While global medical research is poised to benefit from the rapid advance of artificial intelligence (AI) technologies, veterinary medicine research often faces significant limitations due to data scarcity and availability issues. To address this issue, we proposed a generative modeling framework, SynLS, for generating highly realistic synthetic wearable sensor data. Leveraging diffusion architecture and transformer encoder mechanism, SynLS addressed the intricate challenges posed by these real-world wearable sensor data, including varied length, multiple dimensions, high diversity, high noise, periodicity, and trend. We have validated SynLS on four publicly-available livestock wearables databases with records for three health events (calving, estrus and diseases), and demonstrated its ablility in producing high-fidelity wearable sensor data, which could improve the downstream health events prediction tasks by 18.5% and 26.8% under two evaluation scenarios based on instance and timestamp, respectively.

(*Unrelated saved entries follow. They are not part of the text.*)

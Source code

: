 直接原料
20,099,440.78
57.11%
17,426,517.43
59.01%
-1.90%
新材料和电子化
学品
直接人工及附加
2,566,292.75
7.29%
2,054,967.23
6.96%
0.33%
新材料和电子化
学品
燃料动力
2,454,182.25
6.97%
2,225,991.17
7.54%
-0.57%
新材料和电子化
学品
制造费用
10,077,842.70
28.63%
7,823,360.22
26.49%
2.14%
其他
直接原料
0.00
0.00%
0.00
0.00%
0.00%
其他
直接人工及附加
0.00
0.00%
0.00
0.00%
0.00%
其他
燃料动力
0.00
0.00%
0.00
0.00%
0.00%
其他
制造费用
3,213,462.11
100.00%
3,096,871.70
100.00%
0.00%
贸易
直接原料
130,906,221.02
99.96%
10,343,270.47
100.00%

Additionally, introducting raw tri-axial accelerometer databases collected from animals and human further demonstrated extensibility of our framework, significantly enhancing downstream behavior classification tasks by 38.8% and 83.8%, respectively. The technical framework proposed in this work offers a potential generalized solution for data supplementation in wearables sensor databases, with potential applicability across veterinary medicine and other medical domains facing resource constraints.